EDIT : Tommy pense que l'article a été supprimé ? http://liens.howtommy.net/?BFtEEg
En voici une copie :

Edit: Thanks for the gold. (I know most people don't want to see this type of message, but there is no other way to say thank you since I don't know who did it and it feels wrong not to say thank you when someone gives you something.)

Not just America, but all of humanity are endowed, nor partitioned or granted, inalienable rights

I would argue that Americans have accepted this idea that rights are just privileges we get by virtue of living in the United States -- simple legal constructions which become immediately invalid at our borders.

This has enabled the government to deprive people of basic civil liberties under almost any pretext provided you do it overseas somewhere.
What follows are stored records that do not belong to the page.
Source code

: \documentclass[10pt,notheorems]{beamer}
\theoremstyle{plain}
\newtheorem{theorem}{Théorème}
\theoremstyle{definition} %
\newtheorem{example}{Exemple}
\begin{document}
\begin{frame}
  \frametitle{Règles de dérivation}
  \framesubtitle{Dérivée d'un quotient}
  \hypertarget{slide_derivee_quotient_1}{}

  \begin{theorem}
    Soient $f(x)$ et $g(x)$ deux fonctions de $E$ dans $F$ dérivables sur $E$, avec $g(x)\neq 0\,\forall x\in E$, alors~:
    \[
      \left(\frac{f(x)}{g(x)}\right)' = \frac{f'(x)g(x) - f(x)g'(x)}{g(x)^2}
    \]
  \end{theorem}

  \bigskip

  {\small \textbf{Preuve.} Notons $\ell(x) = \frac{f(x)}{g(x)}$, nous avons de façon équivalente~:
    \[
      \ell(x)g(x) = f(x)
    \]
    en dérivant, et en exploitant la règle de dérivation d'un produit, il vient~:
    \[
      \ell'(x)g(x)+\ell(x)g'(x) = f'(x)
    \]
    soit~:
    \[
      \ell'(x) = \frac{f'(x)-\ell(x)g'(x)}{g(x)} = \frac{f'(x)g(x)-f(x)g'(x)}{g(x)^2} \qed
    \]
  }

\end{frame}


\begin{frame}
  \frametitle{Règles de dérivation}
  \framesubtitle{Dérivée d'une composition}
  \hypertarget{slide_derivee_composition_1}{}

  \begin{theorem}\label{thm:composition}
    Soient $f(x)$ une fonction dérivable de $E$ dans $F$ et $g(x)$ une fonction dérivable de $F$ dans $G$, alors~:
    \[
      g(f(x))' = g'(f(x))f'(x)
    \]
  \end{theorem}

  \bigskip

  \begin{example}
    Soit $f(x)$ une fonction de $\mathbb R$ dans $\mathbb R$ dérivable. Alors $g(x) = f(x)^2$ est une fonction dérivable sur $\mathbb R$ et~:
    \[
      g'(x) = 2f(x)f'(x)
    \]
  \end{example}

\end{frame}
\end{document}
If I even argue that rights are, ought to be, or are arguably tied to humans by virtue of being human alone, a chorus of people will come out of the woodwork to criticize that -- not just elites, but people right here on reddit. I live in Arizona, where a whole bunch of people are all about shredding rights of so-called "illegals," even though that shreds the concept of rights generally by alienating them (I use this terminology deliberately) from people who haven't been born in the right place. People love the idea that you can immediately rescind unpopular, dangerous, or inconvenient rights of others -- be it firearm ownership, racist or obscene speech, or what have you.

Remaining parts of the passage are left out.